The new rules were supposed to be a compromise that balanced the need for farmers to create secondary sources of income while respecting neighbors’ rights to peace and quiet in rural areas.

But the Downs application is pushing the envelope of what constitutes farm uses. If county commissioners uphold their staff’s interpretation, critics say it could open the door for a host of non-farm uses on rural property that will diminish the rural character of areas like Gindelsperger’s neighborhood and disrupt long-term land use patterns that have kept urban issues like traffic and noise and light pollution at bay.

“I don’t care if anyone in the world has these things, as long as the neighbors have a say,” said Gindelsperger, who said his neighbor once hosted 18 events in a single summer without so much as a courtesy call, let alone a land use process.

Under the new rules, landowners are required to go through a county permitting process that demonstrates how the event use is both related and secondary to the primary agricultural use. They must also adhere to standards for noise levels and traffic management.

However, critics like Central Oregon Landwatch’s Paul Dewey say the county staff has taken such a liberal view of the new rules that nearly any event will qualify for an exception to the long-held rules that separated commercial events and farming.

“True farmers need assistance. It’s just that when you turn it on its head what’s really going on is that it’s all about the commercial use—the exception swallows the rule—and the commercial venture dwarfs whatever farming is there,” said Dewey.

In the case of the Downs operation, they expect to gross about $12,000 from their wedding business compared to roughly $20,000 in farm revenue they pull in annually, by their own estimate.

Dewey’s group has already appealed the county’s adoption of the ordinance and is watching the Downs’ case that could serve as a litmus test for the entire state.

He’s not the only one. The powerful Tigard-based property rights group Oregonians In Action (OIA) has taken up the Downs’ case through its legal center. According to OIA’s website, the legal center takes on “test cases,” pro bono, and chooses cases based on their “potential for providing significant precedents.”

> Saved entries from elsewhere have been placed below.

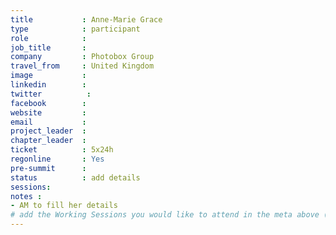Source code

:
 ```yaml
---
title           : Anne-Marie Grace
type            : participant
role            :
job_title       :
company         : Photobox Group
travel_from     : United Kingdom
image           :
linkedin        :
twitter          :
facebook        :
website         :
email           :
project_leader  :
chapter_leader  :
ticket          : 5x24h
regonline       : Yes
pre-summit      :
status          : add details
sessions:
notes :
- AM to fill her details
# add the Working Sessions you would like to attend in the meta above (use the session's title) e.g. sessions (one per line): -Security Playbooks Diagrams -Hackathon Daily Sessions
---
```


<!-- put more details about participant here -->
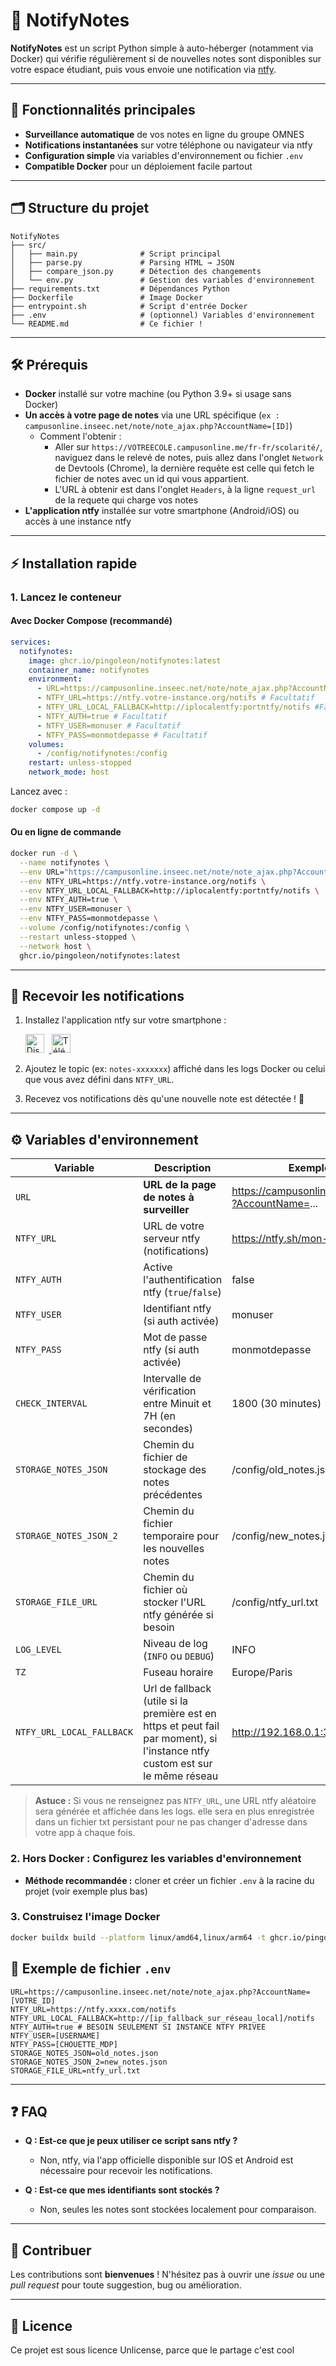# 📢 NotifyNotes

**NotifyNotes** est un script Python simple à auto-héberger (notamment via Docker) qui vérifie régulièrement si de nouvelles notes sont disponibles sur votre espace étudiant, puis vous envoie une notification via [ntfy](https://ntfy.sh/).

---

## 🚀 Fonctionnalités principales

- **Surveillance automatique** de vos notes en ligne du groupe OMNES
- **Notifications instantanées** sur votre téléphone ou navigateur via ntfy
- **Configuration simple** via variables d'environnement ou fichier `.env`
- **Compatible Docker** pour un déploiement facile partout

---

## 🗂️ Structure du projet

```
NotifyNotes
├── src/
│   ├── main.py              # Script principal
│   ├── parse.py             # Parsing HTML → JSON
│   ├── compare_json.py      # Détection des changements
│   └── env.py               # Gestion des variables d'environnement
├── requirements.txt         # Dépendances Python
├── Dockerfile               # Image Docker
├── entrypoint.sh            # Script d'entrée Docker
├── .env                     # (optionnel) Variables d'environnement
└── README.md                # Ce fichier !
```

---

## 🛠️ Prérequis

- **Docker** installé sur votre machine (ou Python 3.9+ si usage sans Docker)
- **Un accès à votre page de notes** via une URL spécifique (`ex : campusonline.inseec.net/note/note_ajax.php?AccountName=[ID]`)
  - Comment l'obtenir :
    - Aller sur `https://VOTREECOLE.campusonline.me/fr-fr/scolarité/`, naviguez dans le relevé de notes, puis allez dans l'onglet `Network` de Devtools (Chrome), la dernière requête est celle qui fetch le fichier de notes avec un id qui vous appartient.
    - L'URL à obtenir est dans l'onglet `Headers`, à la ligne `request_url` de la requete qui charge vos notes
- **L'application ntfy** installée sur votre smartphone (Android/iOS) ou accès à une instance ntfy

---

## ⚡ Installation rapide

### 1. Lancez le conteneur

#### Avec Docker Compose (recommandé)

```yaml
services:
  notifynotes:
    image: ghcr.io/pingoleon/notifynotes:latest
    container_name: notifynotes
    environment:
      - URL=https://campusonline.inseec.net/note/note_ajax.php?AccountName=VOTRE_ID #REQUIS
      - NTFY_URL=https://ntfy.votre-instance.org/notifs # Facultatif
      - NTFY_URL_LOCAL_FALLBACK=http://iplocalentfy:portntfy/notifs #Facultatif
      - NTFY_AUTH=true # Facultatif
      - NTFY_USER=monuser # Facultatif
      - NTFY_PASS=monmotdepasse # Facultatif
    volumes:
      - /config/notifynotes:/config
    restart: unless-stopped
    network_mode: host
```

Lancez avec :

```bash
docker compose up -d
```

#### Ou en ligne de commande

```bash
docker run -d \
  --name notifynotes \
  --env URL="https://campusonline.inseec.net/note/note_ajax.php?AccountName=VOTRE_ID" \
  --env NTFY_URL=https://ntfy.votre-instance.org/notifs \
  --env NTFY_URL_LOCAL_FALLBACK=http://iplocalentfy:portntfy/notifs \
  --env NTFY_AUTH=true \
  --env NTFY_USER=monuser \
  --env NTFY_PASS=monmotdepasse \
  --volume /config/notifynotes:/config \
  --restart unless-stopped \
  --network host \
  ghcr.io/pingoleon/notifynotes:latest
```

---

## 📲 Recevoir les notifications

1. Installez l'application ntfy sur votre smartphone :

   <a href="https://play.google.com/store/apps/details?id=io.heckel.ntfy">
     <img src="https://play.google.com/intl/en_us/badges/static/images/badges/fr_badge_web_generic.png" alt="Disponible sur Google Play" height="30" style="margin-right:8px;"/>
   </a>
   <a href="https://apps.apple.com/us/app/ntfy/id1625396347">
     <img src="https://developer.apple.com/assets/elements/badges/download-on-the-app-store.svg" alt="Télécharger sur l'App Store" height="30"/>
   </a>
2. Ajoutez le topic (ex: `notes-xxxxxxx`) affiché dans les logs Docker ou celui que vous avez défini dans `NTFY_URL`.
3. Recevez vos notifications dès qu'une nouvelle note est détectée ! 🎉

---

## ⚙️ Variables d'environnement

| Variable                    | Description                                                                                                                      | Exemple / Valeur par défaut                                       | Obligatoire |
| --------------------------- | -------------------------------------------------------------------------------------------------------------------------------- | ------------------------------------------------------------------ | ----------- |
| `URL`                     | **URL de la page de notes à surveiller**                                                                                  | https://campusonline.inseec.net/note/note_ajax.php?AccountName=... | ✅ Oui      |
| `NTFY_URL`                | URL de votre serveur ntfy (notifications)                                                                                        | https://ntfy.sh/mon-topic                                          | Non         |
| `NTFY_AUTH`               | Active l'authentification ntfy (`true`/`false`)                                                                              | false                                                              | Non         |
| `NTFY_USER`               | Identifiant ntfy (si auth activée)                                                                                              | monuser                                                            | Non         |
| `NTFY_PASS`               | Mot de passe ntfy (si auth activée)                                                                                             | monmotdepasse                                                      | Non         |
| `CHECK_INTERVAL`          | Intervalle de vérification entre Minuit et 7H (en secondes)                                                                     | 1800 (30 minutes)                                                  | Non         |
| `STORAGE_NOTES_JSON`      | Chemin du fichier de stockage des notes précédentes                                                                            | /config/old_notes.json                                             | Non         |
| `STORAGE_NOTES_JSON_2`    | Chemin du fichier temporaire pour les nouvelles notes                                                                            | /config/new_notes.json                                             | Non         |
| `STORAGE_FILE_URL`        | Chemin du fichier où stocker l'URL ntfy générée si besoin                                                                    | /config/ntfy_url.txt                                               | Non         |
| `LOG_LEVEL`               | Niveau de log (`INFO` ou `DEBUG`)                                                                                            | INFO                                                               | Non         |
| `TZ`                      | Fuseau horaire                                                                                                                   | Europe/Paris                                                       | Non         |
| `NTFY_URL_LOCAL_FALLBACK` | Url de fallback (utile si la première est en https et peut fail par moment), si l'instance ntfy custom est sur le même réseau | http://192.168.0.1:3456/notifs                                     | Non         |

> **Astuce :** Si vous ne renseignez pas `NTFY_URL`, une URL ntfy aléatoire sera générée et affichée dans les logs. elle sera en plus enregistrée dans un fichier txt persistant pour ne pas changer d'adresse dans votre app à chaque fois.

### 2. Hors Docker : Configurez les variables d'environnement

- **Méthode recommandée :** cloner et créer un fichier `.env` à la racine du projet (voir exemple plus bas)

### 3. Construisez l'image Docker

```bash
docker buildx build --platform linux/amd64,linux/arm64 -t ghcr.io/pingoleon/notifynotes:latest .
```

## 📝 Exemple de fichier `.env`

```
URL=https://campusonline.inseec.net/note/note_ajax.php?AccountName=[VOTRE_ID]
NTFY_URL=https://ntfy.xxxx.com/notifs
NTFY_URL_LOCAL_FALLBACK=http://[ip_fallback_sur_réseau_local]/notifs
NTFY_AUTH=true # BESOIN SEULEMENT SI INSTANCE NTFY PRIVEE
NTFY_USER=[USERNAME]
NTFY_PASS=[CHOUETTE_MDP]
STORAGE_NOTES_JSON=old_notes.json
STORAGE_NOTES_JSON_2=new_notes.json
STORAGE_FILE_URL=ntfy_url.txt
```

---

## ❓ FAQ

- **Q : Est-ce que je peux utiliser ce script sans ntfy ?**

  - Non, ntfy, via l'app officielle disponible sur IOS et Android est nécessaire pour recevoir les notifications.
- **Q : Est-ce que mes identifiants sont stockés ?**

  - Non, seules les notes sont stockées localement pour comparaison.

---

## 🤝 Contribuer

Les contributions sont **bienvenues** !
N'hésitez pas à ouvrir une *issue* ou une *pull request* pour toute suggestion, bug ou amélioration.

---

## 📝 Licence

Ce projet est sous licence Unlicense, parce que le partage c'est cool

The group submitted an eight-page memorandum laying out its argument for why the Downs’ wedding business should be viewed as part of its farm operations.

OIA’s president and former legal director Dave Hunnicutt was in Bend in late August to make his case to Deschutes County’s three-member board of commissioners.

The crux of OIA’s argument is that the Downs’ wedding business can be viewed as a marketing effort for the farm’s hay sales. According to an affidavit submitted by Kerry Downs, he sold roughly 72 tons of hay to wedding attendees in 2009 and another 19 tons in 2010.

“Mr. Downs takes advantage of the opportunity provided by having a large group of people on his property to market the hay produced on site,” Hunnicutt wrote.

Like Gindelsperger, the Downs have been at or near the center of the rural wedding controversy for the better part of five years. A stockbroker in Bend by trade, Kerry Downs started hosting weddings on his Tumalo area farm when his daughter was married several years ago. Downs, who raises about 80 acres of hay, quickly realized the commercial potential of his pastoral setting and started doing commercial weddings on a part-time basis.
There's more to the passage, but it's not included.